Confesso che quarant’anni fa io c’ero a celebrare le nozze tra la poesia di Fabrizio De André e il rock della , un matrimonio che in quell’era sembrava impossibile e che invece sarebbe risultato tutt’altro che sacrilego. Così, quando il 29 luglio Cristiano De André e la Pfm son saliti insieme sul palco dell’Arena di Verona, ho avuto la percezione – come ha detto Cristiano – che un cerchio si fosse chiuso; due ere musicali e sociali diverse con un filo rosso che le unisce.

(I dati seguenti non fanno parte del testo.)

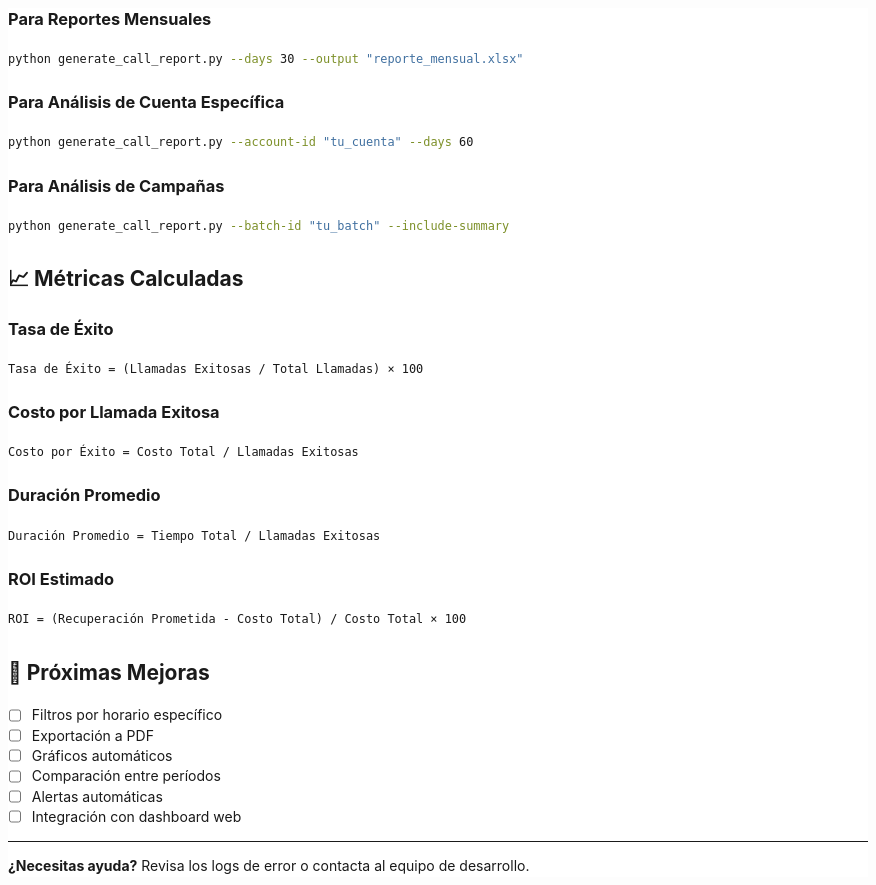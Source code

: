 ### Para Reportes Mensuales
```bash
python generate_call_report.py --days 30 --output "reporte_mensual.xlsx"
```

### Para Análisis de Cuenta Específica
```bash
python generate_call_report.py --account-id "tu_cuenta" --days 60
```

### Para Análisis de Campañas
```bash
python generate_call_report.py --batch-id "tu_batch" --include-summary
```

## 📈 Métricas Calculadas

### Tasa de Éxito
```
Tasa de Éxito = (Llamadas Exitosas / Total Llamadas) × 100
```

### Costo por Llamada Exitosa
```
Costo por Éxito = Costo Total / Llamadas Exitosas
```

### Duración Promedio
```
Duración Promedio = Tiempo Total / Llamadas Exitosas
```

### ROI Estimado
```
ROI = (Recuperación Prometida - Costo Total) / Costo Total × 100
```

## 🔮 Próximas Mejoras

- [ ] Filtros por horario específico
- [ ] Exportación a PDF
- [ ] Gráficos automáticos
- [ ] Comparación entre períodos
- [ ] Alertas automáticas
- [ ] Integración con dashboard web

---

**¿Necesitas ayuda?** Revisa los logs de error o contacta al equipo de desarrollo.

È la prova reale di quanto Eduardo De Filippo faceva dire a un suo personaggio diventato padre che nella commedia Mia famiglia: “Io non muoio più, non posso morire più, un figlio è parte di te stesso”. Fabrizio vive nella musica di Cristiano che suona tutti gli strumenti, apre e chiude il concerto di Verona con in mezzo un set della Pfm. Il concerto è diviso in tre parti: la prima è di Cristiano che con la sua band eccellente, (Osvaldo Di Dio, chitarre; Riccardo Di Paola, tastiere e programmazioni; Davide Pezzin, basso; Davide Devito, batteria; Giancarlo Pierozzi, ingegnere del suono), esegue l’opera rock Storia di un impiegato, epicentro del tour che sta portando in giro dall’inizio dell’anno; il lavoro più complesso di De André arriva finalmente al pubblico trasversale dell’Arena.
Alle spalle dei musicisti, su uno schermo gigante, scorrono le immagini degli anni di piombo in Italia che la regista Roberta Lena ha voluto incastonare nelle canzoni per avvalorare la tesi che “non ci sono poteri buoni”. Tempi di terrorismo nero e rosso e di stragi che hanno solo favorito il potere costituito. Il primo set si chiude con due canzoni tratte dal disco l’Indiano: “Quello che non ho” e “Fiume Sand Creek” che esaltano il suono della band e di Cristiano che suona chitarre, piano e violino. Breve interruzione per cambiare gli strumenti sul mega palco dell’Arena e arriva la Pfm, capitanata dal guascone Franz Di Cioccio che nel ‘79 suonava la batteria con Fabrizio e ora, armato di bacchette e tamburello, canta. Il gruppo che al momento del tour con Fabrizio era reduce dai trionfi in America, è rinforzato con il ritorno in squadra di Flavio Premoli< alle tastiere e di Michele Ascolese, chitarra; ci sono il bassista Patrick Djivas, Lucio Fabbri, violino, Roberto Gualdi, batteria, Alessandro Scaglione, tastiere, Alberto Bravin, chitarra acustica e tastiere, Marco Sfogli chitarra elettrica.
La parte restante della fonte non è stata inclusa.